Some opponents of the truth of the incarnation have even gone so far as to declare that the story of the virgin birth is not peculiar to Christianity, but that in the myths of the heathen gods we have many instances of virgin births. This, one can unhesitatingly deny. There is no comparison between the sweet, pure, lovely story that we have here, and the vile, lewd stories of the heathen mythologies. What some have presumed to call virgin births are the very opposite. In these stories certain gods are represented as lustful, licentious beings. They are pictured as falling in love with some earth-born maiden, assuming a human form in order to seduce her, as a result of which she becomes the mother of a demigod. Surely there is nothing in these corrupt tales that can be linked in any proper sense with the story of the virgin birth of our Lord Jesus Christ. Here we simply have the Holy Spirit of God producing, by divine power and creative energy, the body of the Lord Jesus Christ in the womb of the Virgin. When He came into the world He was to be known, therefore, as the Son of God. He who had been from eternity God the Son, became in grace as Man, the Son of God, that He might be our Kinsman-Redeemer.

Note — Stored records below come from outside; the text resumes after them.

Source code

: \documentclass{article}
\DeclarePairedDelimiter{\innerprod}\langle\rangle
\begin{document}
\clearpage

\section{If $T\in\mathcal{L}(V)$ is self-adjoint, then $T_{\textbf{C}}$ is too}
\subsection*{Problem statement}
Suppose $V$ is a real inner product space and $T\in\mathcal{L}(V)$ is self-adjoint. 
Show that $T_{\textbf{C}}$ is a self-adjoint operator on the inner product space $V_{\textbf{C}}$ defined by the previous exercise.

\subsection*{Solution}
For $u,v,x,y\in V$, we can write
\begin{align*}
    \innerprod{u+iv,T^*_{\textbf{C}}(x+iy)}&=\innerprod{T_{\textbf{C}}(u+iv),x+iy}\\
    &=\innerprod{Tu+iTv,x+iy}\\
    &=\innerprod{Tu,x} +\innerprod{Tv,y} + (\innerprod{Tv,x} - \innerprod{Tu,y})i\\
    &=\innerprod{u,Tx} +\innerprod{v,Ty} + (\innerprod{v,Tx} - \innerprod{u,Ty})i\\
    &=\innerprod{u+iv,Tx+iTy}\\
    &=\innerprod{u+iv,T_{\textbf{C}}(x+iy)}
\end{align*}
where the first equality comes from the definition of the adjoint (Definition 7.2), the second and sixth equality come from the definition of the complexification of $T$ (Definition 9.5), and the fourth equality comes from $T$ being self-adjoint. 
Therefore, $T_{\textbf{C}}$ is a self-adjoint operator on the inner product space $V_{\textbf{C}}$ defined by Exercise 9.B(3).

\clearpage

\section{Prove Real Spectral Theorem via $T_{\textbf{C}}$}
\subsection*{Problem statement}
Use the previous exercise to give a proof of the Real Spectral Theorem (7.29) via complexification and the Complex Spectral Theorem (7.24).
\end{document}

In order to confirm the faith of Mary, Gabriel then gave her the surprising information that her aged cousin Elisabeth had also conceived a son in her old age-though this was according to the natural order-and that it was now the sixth month with her, who was called barren. The explanation of all this is given in verse Luke 1:37, “For with God nothing shall be impossible.”
In charming simplicity and in marvelous devotion to the will of God, Mary answered, “Behold the handmaid of the Lord; be it unto me according to thy word.” How much she, as a young virgin, understood of the shame to which she would be subjected by an unbelieving world, because of the peculiar circumstances in which she was soon to be found, we do not know, but she accepted all as from God and bowed in submission to His will. Remember, she was already engaged to be married. She must have wondered how she could ever explain what was soon to transpire, to Joseph. We know from Matthew’s Gospel something of the grief and perplexity that Joseph himself actually went through when he learned that his affianced bride was already pregnant. Her condition apparently suggested a sad deviation from chastity, for which, according to the law, she could have been stoned to death. But Joseph loved her and was studying how he might hide her away privately until her child was born, in order that she might not be put to public shame or exposed to danger of death. But the angel messenger appeared to him in a dream, clearing up the mystery, and he accepted his responsibility in a wonderful way.
Mary must have foreseen some of these things, but doubtless did not enter fully into what she would be called upon to pass through. But since God had revealed His mind, she was ready to accept His will without rebellion or hesitation. In this she became an example to us all. The only truly happy life is a life lived in subjection to the will of God. To be able to say from the heart, “Be it unto me according to Thy word,” means lasting blessing and abiding communion with God.
Having made known his mission, the angel, we are told, departed from Mary and left her to await the fulfilment of his words.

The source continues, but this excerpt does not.